Note that digits was (I think) inconsistent in this regard before my
modifications -- I believe binary was different than other bases, but I don't
recall which way.
I intentionally made 0.digits() return [] because that seems to me the most
consistent mathematical thing to do. To make 0.digits() return [0] seems
inconsistent to me because we don't pad any other number with 0's to the
left. I'm sure that one could imagine use cases where you would really want
either implementation for 0.digits().
Here's a feature I would like that you might like as well:
sage: #hypothetical code ahead
sage: 1.digits(padto=3)
[1, 0, 0]
sage: 0.digits(padto=1)
[0]
sage: 123456.digits(padto=5) # padto is only a minimum
[6, 5, 4, 3, 2, 1]
In short, the 'padto' parameter would state the minimal length of the returned
list and we would put sufficient zeros to make the list that length. This
would enable things like this (I suspect there's better ways to do this, but
this is what I always think of when I want listings of power-set-like
things):
sage: for i in srange(8): i.digits(base=2,padto=3)
[0, 0, 0]
[1, 0, 0]
[0, 1, 0]
[1, 1, 0]
[0, 0, 1]
[1, 0, 1]
[0, 1, 1]
[1, 1, 1]
So, the current returns are what occurs with padto=0.
--
Joel
> I intentionally made 0.digits() return [] because that seems to me
> the most
> consistent mathematical thing to do.
+1
david
Joel B. Mohler wrote:
|
| Since I was the last person to touch the digits method, I'll state my
case.
| Note that digits was (I think) inconsistent in this regard before my
| modifications -- I believe binary was different than other bases, but
I don't
| recall which way.
|
| I intentionally made 0.digits() return [] because that seems to me the
most
| consistent mathematical thing to do. To make 0.digits() return [0] seems
| inconsistent to me because we don't pad any other number with 0's to the
| left. I'm sure that one could imagine use cases where you would
really want
| either implementation for 0.digits().
|
I guess this is a question of convention, and depends on how you think
of "digit":
(1) a digit is a symbol used to construct representations of numbers,
and so the base 10 digits are: "0", "1", ..., "9". In this case,
0.ndigits() should return 1 and 0.digits() should return [0]

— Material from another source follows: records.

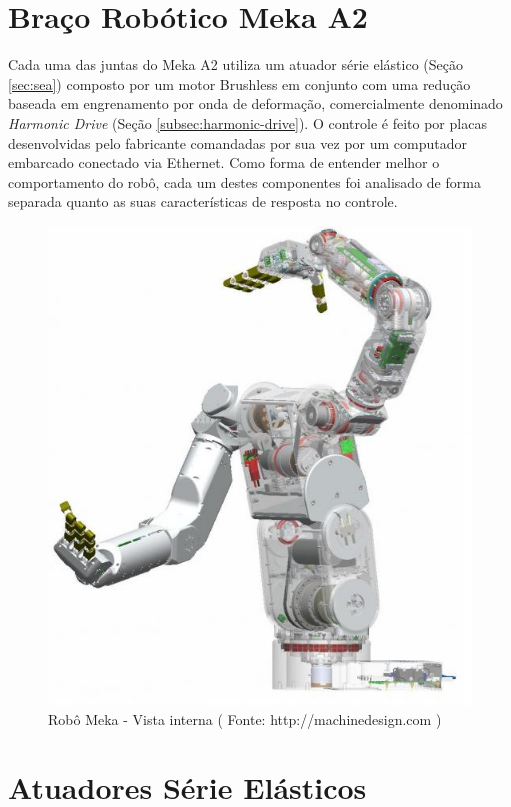 
\section{Braço Robótico Meka A2}

Cada uma das juntas do Meka A2 utiliza um atuador série elástico (Seção \ref{sec:sea}) composto por um motor Brushless em conjunto com uma redução baseada em engrenamento por onda de deformação, comercialmente denominado \textit{Harmonic Drive} (Seção \ref{subsec:harmonic-drive}). O controle é feito por placas desenvolvidas pelo fabricante comandadas por sua vez por um computador embarcado conectado via Ethernet. Como forma de entender melhor o comportamento do robô, cada um destes componentes foi analisado de forma separada quanto as suas características de resposta no controle.

\begin{figure}[H]
    \centering
    \includegraphics[width = 0.6\linewidth]{tex/figs/meka-inside.png}
    \caption{Robô Meka - Vista interna ( Fonte:  http://machinedesign.com )}
    \label{fig:meka-inside}
\end{figure}

\section{Atuadores Série Elásticos \label{sec:sea}}

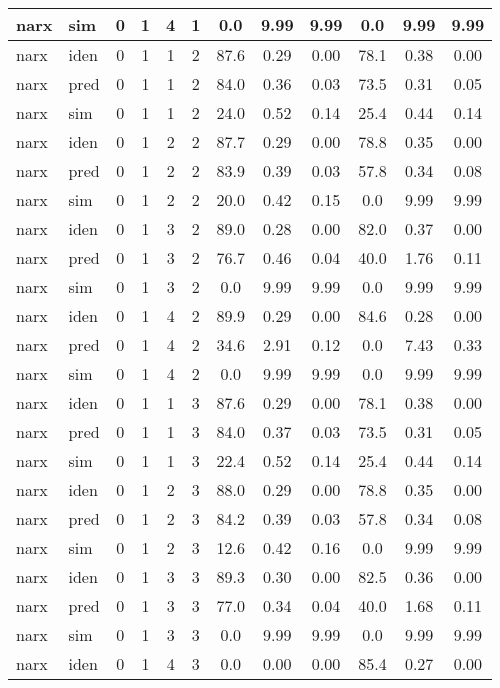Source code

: \begin{center}
\begin{longtable}{ll|cccc|ccc|ccc}
narx & sim & 0 & 1 & 4 & 1 & 0.0 & 9.99 & 9.99 & 0.0 & 9.99 & 9.99 \\ 
 \hline 
narx & iden & 0 & 1 & 1 & 2 & 87.6 & 0.29 & 0.00 & 78.1 & 0.38 & 0.00 \\ 
narx & pred & 0 & 1 & 1 & 2 & 84.0 & 0.36 & 0.03 & 73.5 & 0.31 & 0.05 \\ 
narx & sim & 0 & 1 & 1 & 2 & 24.0 & 0.52 & 0.14 & 25.4 & 0.44 & 0.14 \\ 
 \hline 
narx & iden & 0 & 1 & 2 & 2 & 87.7 & 0.29 & 0.00 & 78.8 & 0.35 & 0.00 \\ 
narx & pred & 0 & 1 & 2 & 2 & 83.9 & 0.39 & 0.03 & 57.8 & 0.34 & 0.08 \\ 
narx & sim & 0 & 1 & 2 & 2 & 20.0 & 0.42 & 0.15 & 0.0 & 9.99 & 9.99 \\ 
 \hline 
narx & iden & 0 & 1 & 3 & 2 & 89.0 & 0.28 & 0.00 & 82.0 & 0.37 & 0.00 \\ 
narx & pred & 0 & 1 & 3 & 2 & 76.7 & 0.46 & 0.04 & 40.0 & 1.76 & 0.11 \\ 
narx & sim & 0 & 1 & 3 & 2 & 0.0 & 9.99 & 9.99 & 0.0 & 9.99 & 9.99 \\ 
 \hline 
narx & iden & 0 & 1 & 4 & 2 & 89.9 & 0.29 & 0.00 & 84.6 & 0.28 & 0.00 \\ 
narx & pred & 0 & 1 & 4 & 2 & 34.6 & 2.91 & 0.12 & 0.0 & 7.43 & 0.33 \\ 
narx & sim & 0 & 1 & 4 & 2 & 0.0 & 9.99 & 9.99 & 0.0 & 9.99 & 9.99 \\ 
 \hline 
narx & iden & 0 & 1 & 1 & 3 & 87.6 & 0.29 & 0.00 & 78.1 & 0.38 & 0.00 \\ 
narx & pred & 0 & 1 & 1 & 3 & 84.0 & 0.37 & 0.03 & 73.5 & 0.31 & 0.05 \\ 
narx & sim & 0 & 1 & 1 & 3 & 22.4 & 0.52 & 0.14 & 25.4 & 0.44 & 0.14 \\ 
 \hline 
narx & iden & 0 & 1 & 2 & 3 & 88.0 & 0.29 & 0.00 & 78.8 & 0.35 & 0.00 \\ 
narx & pred & 0 & 1 & 2 & 3 & 84.2 & 0.39 & 0.03 & 57.8 & 0.34 & 0.08 \\ 
narx & sim & 0 & 1 & 2 & 3 & 12.6 & 0.42 & 0.16 & 0.0 & 9.99 & 9.99 \\ 
 \hline 
narx & iden & 0 & 1 & 3 & 3 & 89.3 & 0.30 & 0.00 & 82.5 & 0.36 & 0.00 \\ 
narx & pred & 0 & 1 & 3 & 3 & 77.0 & 0.34 & 0.04 & 40.0 & 1.68 & 0.11 \\ 
narx & sim & 0 & 1 & 3 & 3 & 0.0 & 9.99 & 9.99 & 0.0 & 9.99 & 9.99 \\ 
 \hline 
narx & iden & 0 & 1 & 4 & 3 & 0.0 & 0.00 & 0.00 & 85.4 & 0.27 & 0.00 \\ 

\end{longtable}
\end{center}
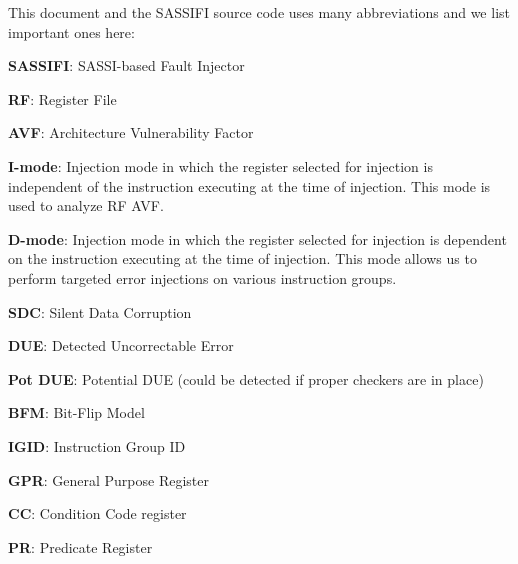 This document and the SASSIFI source code uses many abbreviations and we list important ones here:

{\bf SASSIFI}: SASSI-based Fault Injector 

{\bf RF}: Register File

{\bf AVF}: Architecture Vulnerability Factor 

{\bf I-mode}: Injection mode in which the register selected for injection is
independent of the instruction executing at the time of injection. This mode is
used to analyze RF AVF. 

{\bf D-mode}: Injection mode in which the register selected for injection is
dependent on the instruction executing at the time of injection. This mode
allows us to perform targeted error injections on various instruction groups.

{\bf SDC}: Silent Data Corruption 

{\bf DUE}: Detected Uncorrectable Error 

{\bf Pot DUE}: Potential DUE (could be detected if proper checkers are in place) 

{\bf BFM}: Bit-Flip Model 

{\bf IGID}: Instruction Group ID 

{\bf GPR}: General Purpose Register

{\bf CC}: Condition Code register

{\bf PR}: Predicate Register 

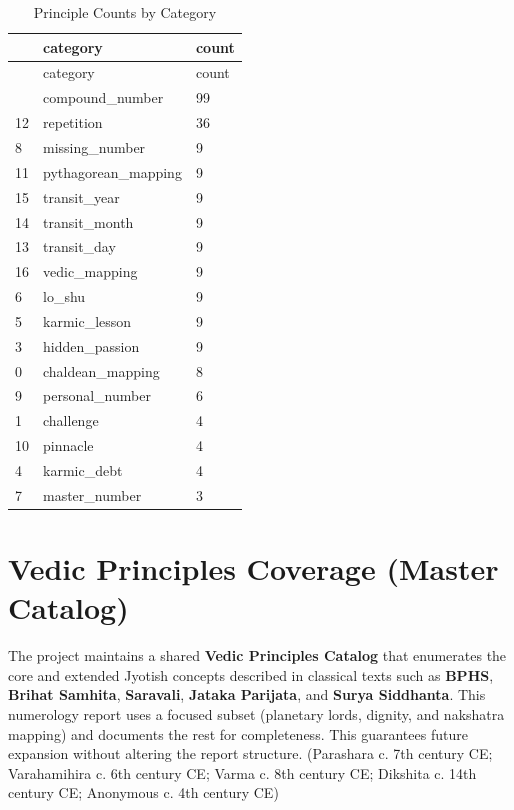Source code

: \documentclass[
  11pt,
  a4paper,
  oneside,
  openany]{report}
\begin{document}
\label{num-catalog-counts}
\begin{longtable}[]{@{}lll@{}}
\caption{Principle Counts by Category}\tabularnewline
\toprule\noalign{}
& category & count \\
\midrule\noalign{}
\endfirsthead
\toprule\noalign{}
& category & count \\
\midrule\noalign{}
\endhead
\bottomrule\noalign{}
\endlastfoot
2 & compound\_number & 99 \\
12 & repetition & 36 \\
8 & missing\_number & 9 \\
11 & pythagorean\_mapping & 9 \\
15 & transit\_year & 9 \\
14 & transit\_month & 9 \\
13 & transit\_day & 9 \\
16 & vedic\_mapping & 9 \\
6 & lo\_shu & 9 \\
5 & karmic\_lesson & 9 \\
3 & hidden\_passion & 9 \\
0 & chaldean\_mapping & 8 \\
9 & personal\_number & 6 \\
1 & challenge & 4 \\
10 & pinnacle & 4 \\
4 & karmic\_debt & 4 \\
7 & master\_number & 3 \\
\end{longtable}

\chapter{Vedic Principles Coverage (Master
Catalog)}\label{vedic-principles-coverage-master-catalog}

The project maintains a shared \textbf{Vedic Principles Catalog} that
enumerates the core and extended Jyotish concepts described in classical
texts such as \textbf{BPHS}, \textbf{Brihat Samhita}, \textbf{Saravali},
\textbf{Jataka Parijata}, and \textbf{Surya Siddhanta}. This numerology
report uses a focused subset (planetary lords, dignity, and nakshatra
mapping) and documents the rest for completeness. This guarantees future
expansion without altering the report structure. (Parashara c. 7th
century CE; Varahamihira c. 6th century CE; Varma c. 8th century CE;
Dikshita c. 14th century CE; Anonymous c. 4th century CE)
\end{document}

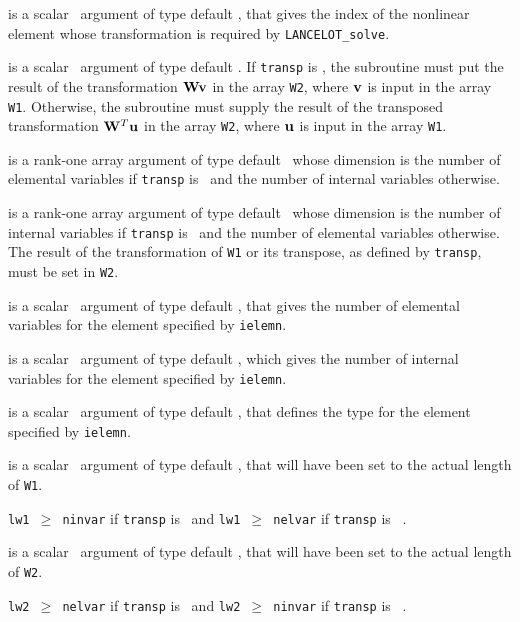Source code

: \documentclass{galahad}
\newcommand{\fullpackagename}{LANC\-E\-LOT}
\newcommand{\solver}{{\tt \fullpackagename\_solve}}
\begin{document}
\begin{description}

 is a scalar \intentin\ argument of type default \integer,
that gives the index of the nonlinear element whose transformation is
required by \solver.

 is a scalar \intentin\ argument of type default \logical.
If {\tt transp} is \false, the subroutine must put the result of the
transformation ${\mathbf{W}} {\mathbf{v}}$ in the array {\tt W2}, where ${\mathbf{v}}$ is input in the
array {\tt W1}. Otherwise, the subroutine must supply the result of the
transposed transformation ${\mathbf{W}}^T {\mathbf{u}}$
in the array {\tt W2}, where ${\mathbf{u}}$ is input in the array {\tt W1}.

 is a rank-one \intentin array argument of type default \realdp\,
whose dimension is the number of elemental variables
if {\tt transp} is \false\
and the number of internal variables otherwise.

 is a rank-one \intentout array argument of type default \realdp\,
whose dimension is
the number of internal variables if {\tt transp} is
\false\ and the number of elemental variables otherwise.
The result of the transformation of {\tt W1} or its transpose, as
defined by {\tt transp}, must be set in {\tt W2}.

 is a scalar \intentin\ argument of type default \integer,
that gives the number of elemental variables for the element specified
by {\tt ielemn}.

 is a scalar \intentin\ argument of type default \integer,
which gives the number of internal variables for the element specified
by {\tt ielemn}.

 is a scalar \intentin\ argument of type default \integer,
that defines the type for the element specified
by {\tt ielemn}.

 is a scalar \intentin\ argument of type default \integer,
that will have been set to the actual length of {\tt W1}.

\restriction
{\tt lw1 $\geq$ ninvar} if {\tt transp} is \true\ and
{\tt lw1 $\geq$ nelvar} if {\tt transp} is \false\ .

 is a scalar \intentin\ argument of type default \integer,
that will have been set to the actual length of {\tt W2}.

\restriction
{\tt lw2 $\geq$ nelvar} if {\tt transp} is \true\ and
{\tt lw2 $\geq$ ninvar} if {\tt transp} is \false\ .

\end{description}
\end{document}
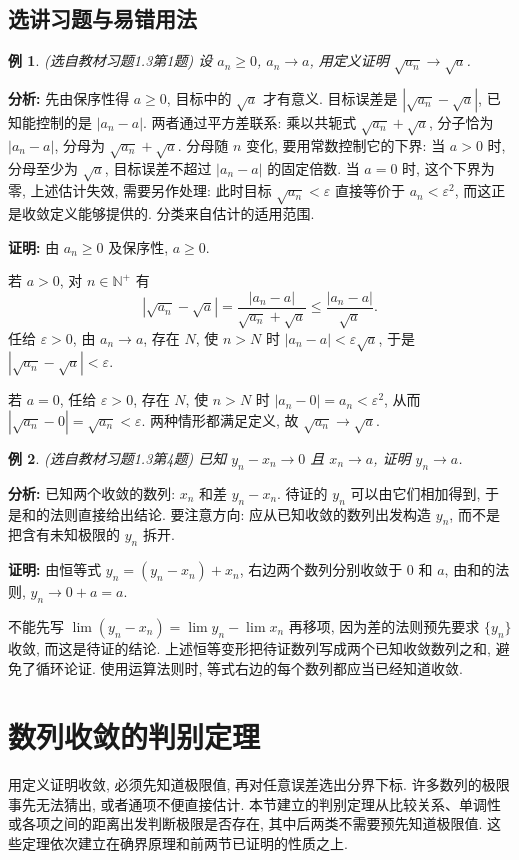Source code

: \documentclass[UTF8,openany]{ctexbook}
\theoremstyle{chinesetextbook}
\newtheorem{example}{例}[section]
\newenvironment{cnproof}{\par\indent\textbf{证明:} \ignorespaces}{\par}
\begin{document}
\subsection{选讲习题与易错用法}
\begin{example}
\textnormal{(选自教材习题1.3第1题)} 设 $a_n\ge0$, $a_n\to a$, 用定义证明 $\sqrt{a_n}\to\sqrt a$.
\end{example}
\par\indent\textbf{分析:} 先由保序性得 $a\ge0$, 目标中的 $\sqrt a$ 才有意义. 目标误差是 $|\sqrt{a_n}-\sqrt a|$, 已知能控制的是 $|a_n-a|$. 两者通过平方差联系: 乘以共轭式 $\sqrt{a_n}+\sqrt a$, 分子恰为 $|a_n-a|$, 分母为 $\sqrt{a_n}+\sqrt a$. 分母随 $n$ 变化, 要用常数控制它的下界: 当 $a>0$ 时, 分母至少为 $\sqrt a$, 目标误差不超过 $|a_n-a|$ 的固定倍数. 当 $a=0$ 时, 这个下界为零, 上述估计失效, 需要另作处理: 此时目标 $\sqrt{a_n}<\varepsilon$ 直接等价于 $a_n<\varepsilon^2$, 而这正是收敛定义能够提供的. 分类来自估计的适用范围.
\begin{cnproof}
由 $a_n\ge0$ 及保序性, $a\ge0$.

若 $a>0$, 对 $n\in\mathbb N^+$ 有
\[
|\sqrt{a_n}-\sqrt a|
=\frac{|a_n-a|}{\sqrt{a_n}+\sqrt a}
\le\frac{|a_n-a|}{\sqrt a}.
\]
任给 $\varepsilon>0$, 由 $a_n\to a$, 存在 $N$, 使 $n>N$ 时 $|a_n-a|<\varepsilon\sqrt a$, 于是 $|\sqrt{a_n}-\sqrt a|<\varepsilon$.

若 $a=0$, 任给 $\varepsilon>0$, 存在 $N$, 使 $n>N$ 时 $|a_n-0|=a_n<\varepsilon^2$, 从而 $|\sqrt{a_n}-0|=\sqrt{a_n}<\varepsilon$. 两种情形都满足定义, 故 $\sqrt{a_n}\to\sqrt a$.
\end{cnproof}
\begin{example}
\textnormal{(选自教材习题1.3第4题)} 已知 $y_n-x_n\to0$ 且 $x_n\to a$, 证明 $y_n\to a$.
\end{example}
\par\indent\textbf{分析:} 已知两个收敛的数列: $x_n$ 和差 $y_n-x_n$. 待证的 $y_n$ 可以由它们相加得到, 于是和的法则直接给出结论. 要注意方向: 应从已知收敛的数列出发构造 $y_n$, 而不是把含有未知极限的 $y_n$ 拆开.
\begin{cnproof}
由恒等式 $y_n=(y_n-x_n)+x_n$, 右边两个数列分别收敛于 $0$ 和 $a$, 由和的法则, $y_n\to0+a=a$.
\end{cnproof}
不能先写 $\lim(y_n-x_n)=\lim y_n-\lim x_n$ 再移项, 因为差的法则预先要求 $\{y_n\}$ 收敛, 而这是待证的结论. 上述恒等变形把待证数列写成两个已知收敛数列之和, 避免了循环论证. 使用运算法则时, 等式右边的每个数列都应当已经知道收敛.
\section{数列收敛的判别定理}
用定义证明收敛, 必须先知道极限值, 再对任意误差选出分界下标. 许多数列的极限事先无法猜出, 或者通项不便直接估计. 本节建立的判别定理从比较关系、单调性或各项之间的距离出发判断极限是否存在, 其中后两类不需要预先知道极限值. 这些定理依次建立在确界原理和前两节已证明的性质之上.
\end{document}
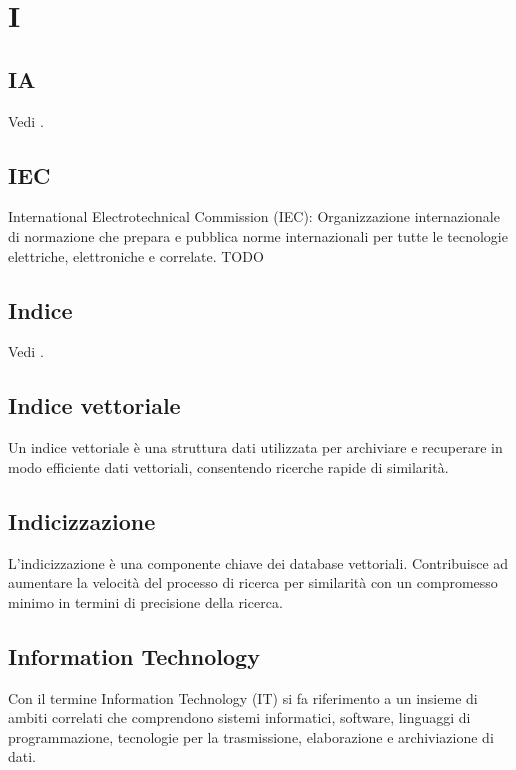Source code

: \section{I}

\vspace{2em}
\subsection*{IA}
\par Vedi .

\vspace{2em}
\subsection*{IEC}
International Electrotechnical Commission (IEC): Organizzazione internazionale di normazione che prepara e pubblica norme internazionali per tutte le tecnologie elettriche, elettroniche e correlate.
TODO

\vspace{2em}
\subsection*{Indice}
\par Vedi .

\vspace{2em}
\subsection*{Indice vettoriale}
\par Un indice vettoriale è una struttura dati utilizzata per archiviare e recuperare in modo efficiente dati vettoriali, consentendo ricerche rapide di similarità.

\vspace{2em}
\subsection*{Indicizzazione}
L'indicizzazione è una componente chiave dei database vettoriali. Contribuisce ad aumentare la velocità del processo di ricerca per similarità con un compromesso minimo in termini di precisione della ricerca.

\vspace{2em}
\subsection*{Information Technology}
\par Con il termine Information Technology (IT) si fa riferimento a un insieme di ambiti correlati che comprendono sistemi informatici, software, linguaggi di programmazione, tecnologie per la trasmissione, elaborazione e archiviazione di dati.


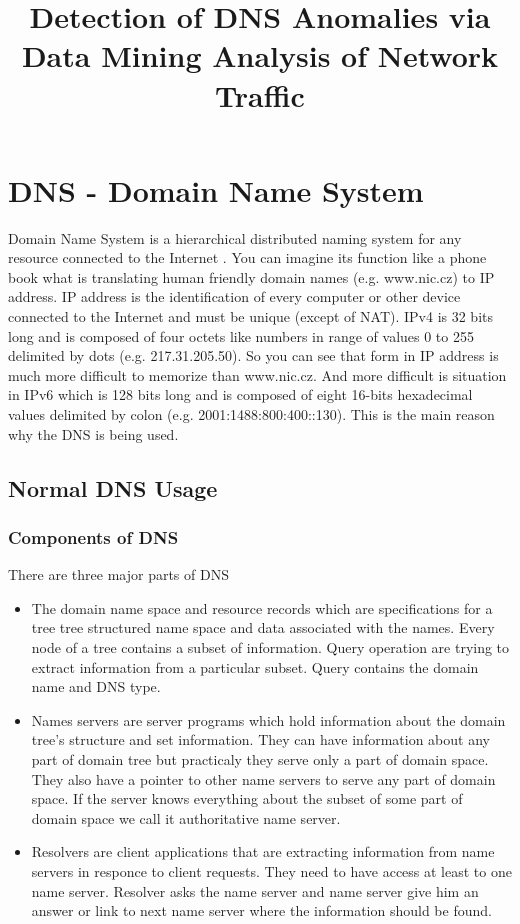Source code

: \documentclass[thesis=M,english]{FITthesis}[2012/10/20]
\title{Detection of DNS Anomalies via Data Mining Analysis of Network Traffic}
\begin{document}

\begin{introduction}

\end{introduction}

\chapter{DNS - Domain Name System}\label{dns}
Domain Name System is a hierarchical distributed naming system for any resource connected to the Internet \cite{wik14}. You can imagine its function like a phone book what is translating human friendly domain names (e.g. www.nic.cz) to IP address. IP address is the identification of every computer or other device connected to the Internet and must be unique (except of NAT). IPv4 is 32 bits long and is composed of four octets like numbers in range of values 0 to 255 delimited by dots (e.g. 217.31.205.50). So you can see that form in IP address is much more difficult to memorize than www.nic.cz. And more difficult is situation in IPv6 which is 128 bits long and is composed of eight 16-bits hexadecimal values delimited by colon (e.g. 2001:1488:800:400::130). This is the main reason why the DNS is being used.

\section{Normal DNS Usage}
\subsection{Components of DNS}
There are three major parts of DNS \cite{Moc87}
\begin{itemize}
\item The domain name space and resource records which are specifications for a tree tree structured name space and data associated with the names. Every node of a tree contains a subset of information. Query operation are trying to extract information from a particular subset. Query contains the domain name and DNS type.
\item Names servers are server programs which hold information about the domain tree's structure and set information. They can have information about any part of domain tree but practicaly they serve only a part of domain space. They also have a pointer to other name servers to serve any part of domain space. If the server knows everything about the subset of some part of domain space we call it authoritative name server.
\item Resolvers are client applications that are extracting information from name servers in responce to client requests. They need to have access at least to one name server. Resolver asks the name server and name server give him an answer or link to next name server where the information should be found.
\end{itemize}
\end{document}
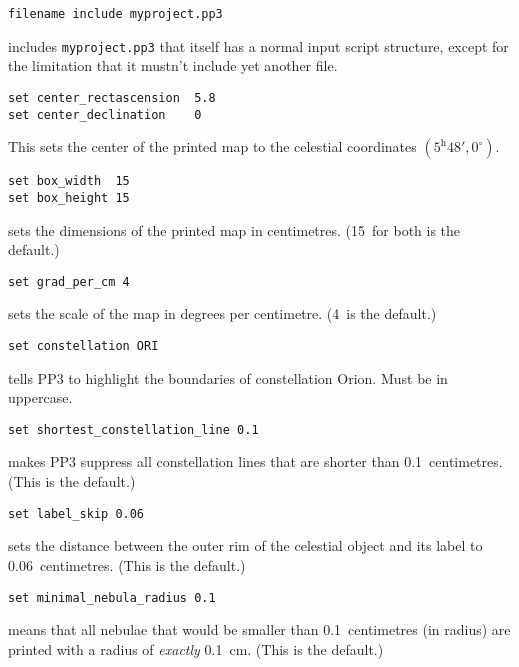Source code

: \documentclass{article}
\newcommand{\subskip}{\vspace{\subskipamount}\pagebreak[3]}
\begin{document}
\begin{multicols*}{3}
\begin{lstlisting}
filename include myproject.pp3
\end{lstlisting}
includes \verb|myproject.pp3| that itself has a normal input script structure,
except for the limitation that it mustn't include yet another file.\subskip

\begin{lstlisting}
set center_rectascension  5.8
set center_declination    0
\end{lstlisting}
This sets the center of the printed map to the celestial coordinates
$(5^{\mathrm h}48',0^\circ)$.

\begin{lstlisting}
set box_width  15
set box_height 15
\end{lstlisting}
sets the dimensions of the printed map in centimetres.  (15~for both is the
default.)

\begin{lstlisting}
set grad_per_cm 4
\end{lstlisting}
sets the scale of the map in degrees per centimetre.  (4~is the default.)\vspace{\bigskipamount}\pagebreak[2]

\begin{lstlisting}
set constellation ORI
\end{lstlisting}
tells PP3 to highlight the boundaries of constellation Orion.  Must be in
uppercase.\vspace{\bigskipamount}\pagebreak[2]

\begin{lstlisting}
set shortest_constellation_line 0.1
\end{lstlisting}
makes PP3 suppress all constellation lines that are shorter than
0.1~centimetres.  (This is the default.)\vspace{\bigskipamount}\pagebreak[2]

\begin{lstlisting}
set label_skip 0.06
\end{lstlisting}
sets the distance between the outer rim of the celestial object and its label
to 0.06~centimetres.  (This is the default.)\vspace{\bigskipamount}\pagebreak[2]

\begin{lstlisting}
set minimal_nebula_radius 0.1
\end{lstlisting}
means that all nebulae that would be smaller than 0.1~centimetres (in radius)
are printed with a radius of \emph{exactly} 0.1~cm.  (This is the
default.)\vspace{\bigskipamount}\pagebreak[2]


\end{multicols*}
\end{document}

(2) when writing an integer n in base b, you compute a b-adic expansion
n = d_0 + d_1*b^1 + d_2*b^2 + ... + d_k b^k
with d_k nonzero; you call the d_i the "digits" of a. Then 0 *has no
such expansion*, therefore 0.digits() should return [] and 0.ndigits()
should return 0.
I used to be very much in favor of option (1), but now that I actually
thought about it for 30 seconds, it doesn't really matter to me as long
as we document the chosen convention properly, and we are consistent.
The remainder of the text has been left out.